The carbon border adjustment mechanism (CBAM) would be “a crucial pillar of European climate policies,” he said. “It is one of the only mechanisms we have to incentivise our trading partners to decarbonise their manufacturing industry.”
Some issues remain outstanding and will be discussed at the weekend talks. They include export rebates, which industry has lobbied politicians to include in the final law, and the free greenhouse gas allowances currently received by some EU companies. Analysts say potential provisions on these would make CBAM vulnerable to challenge under World Trade Organization rules.
The CBAM is designed to protect against “carbon leakage” — the risk that EU industries could outsource manufacture of goods for the domestic market to regions with lower environmental standards.
“Such carbon leakage can shift emissions outside of Europe and therefore seriously undermine EU and global climate efforts,” the European Commission said when the measure was first proposed in July 2021. It added that several countries, including Canada and Japan, were planning similar initiatives.
Governments across the EU are increasingly worried about potential deindustrialisation in Europe as energy bills force companies to cut production.
The introduction of generous tax credits to support the development of green technologies in the US through its Inflation Reduction Act has exacerbated concerns.
Until at least 2030, the CBAM will apply to iron, steel, cement, aluminium, fertilisers, hydrogen and electricity generation, as well as some manufactured products such as screws and bolts.
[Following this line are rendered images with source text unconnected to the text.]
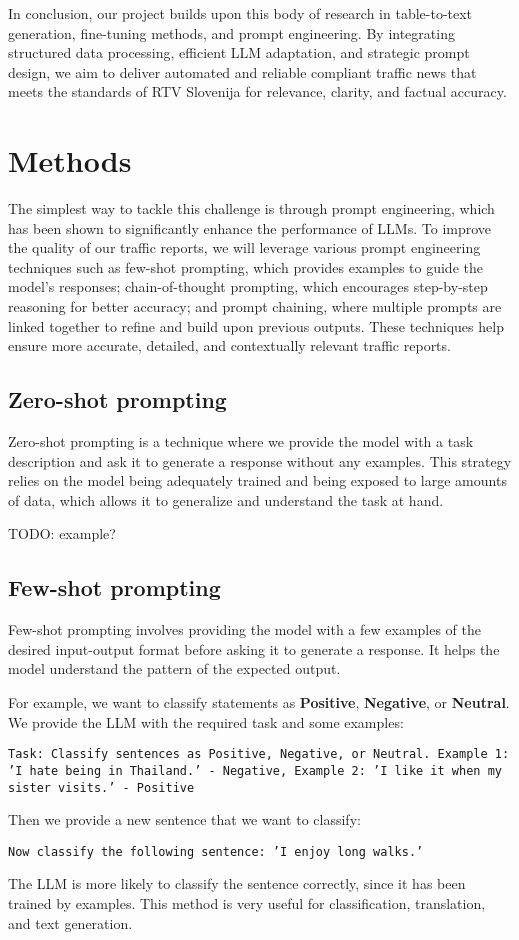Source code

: \documentclass[fleqn,moreauthors,10pt]{ds_report}
\begin{document}
In conclusion, our project builds upon this body of research in table-to-text generation, fine-tuning methods, and prompt engineering. By integrating structured data processing, efficient LLM adaptation, and strategic prompt design, we aim to deliver automated and reliable compliant traffic news that meets the standards of RTV Slovenija for relevance, clarity, and factual accuracy.

\section*{Methods}
The simplest way to tackle this challenge is through prompt engineering, which has been shown to significantly enhance the performance of LLMs.
To improve the quality of our traffic reports, we will leverage various prompt engineering techniques such as few-shot prompting, which provides examples to guide the model’s responses; chain-of-thought prompting, which encourages step-by-step reasoning for better accuracy; and prompt chaining, where multiple prompts are linked together to refine and build upon previous outputs.
These techniques help ensure more accurate, detailed, and contextually relevant traffic reports.

\subsection{Zero-shot prompting}
Zero-shot prompting is a technique where we provide the model with a task description and ask it to generate a response without any examples.
This strategy relies on the model being adequately trained and being exposed to large amounts of data, which allows it to generalize and understand the task at hand.

TODO: example?


\subsection*{Few-shot prompting}
Few-shot prompting involves providing the model with a few examples of the desired input-output format before asking it to generate a response.
It helps the model understand the pattern of the expected output.

For example, we want to classify statements as \textbf{Positive}, \textbf{Negative}, or \textbf{Neutral}.
We provide the LLM with the required task and some examples:
\begin{center}
    \texttt{Task: Classify sentences as Positive, Negative, or Neutral.\newline
    Example 1: 'I hate being in Thailand.' - Negative,\newline
    Example 2: 'I like it when my sister visits.' - Positive}
\end{center}
Then we provide a new sentence that we want to classify:
\begin{center}
    \texttt{Now classify the following sentence: 'I enjoy long walks.'}
\end{center}
The LLM is more likely to classify the sentence correctly, since it has been trained by examples.
This method is very useful for classification, translation, and text generation.
\end{document}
Cars could also be included following a trial period starting next October.
EU companies in those sectors currently receive a certain number of free greenhouse gas allowances under the EU’s emissions trading system and must then pay for permits to cover any additional greenhouse gases they emit. After October the free allowances will start to be phased out.
But analysts have warned that retaining free allowances alongside the carbon border tax during the phaseout could violate WTO rules.
“If domestic companies do not pay for their emissions there is no way to ask for [the] CBAM at the border,” said Geneviève Pons, managing director for Europe at Paris-based think-tank the Jacques Delors Institute.
Industry has pushed back against abolishing the free permits, arguing that they free up money to invest in clean technologies.
“European industry is facing multiple fundamental challenges on its decarbonisation pathway,” Markus Beyrer, director-general of BusinessEurope, the pan-EU lobby group, said. “The dramatically high energy prices, together with the gap in climate targets between the high ambition of the EU and those of other actors is undermining European industry’s competitiveness so drastically that deindustrialisation is happening as we speak.”
Businesses have also lobbied for export rebates. EU industry body Aegis, which represents 25 sectors, said: “A CBAM with no export solution will weaken the competitiveness of our industries and send the wrong signal to investors: Europe is closing the shop for the industries of the future.”
But Pascal Lamy, a former EU trade commissioner, warned that including rebates would also risk disputes being taken to the WTO, which prohibit aid to support exports. “We have serious doubt on any form of export rebate because that would be an export subsidy,” he said.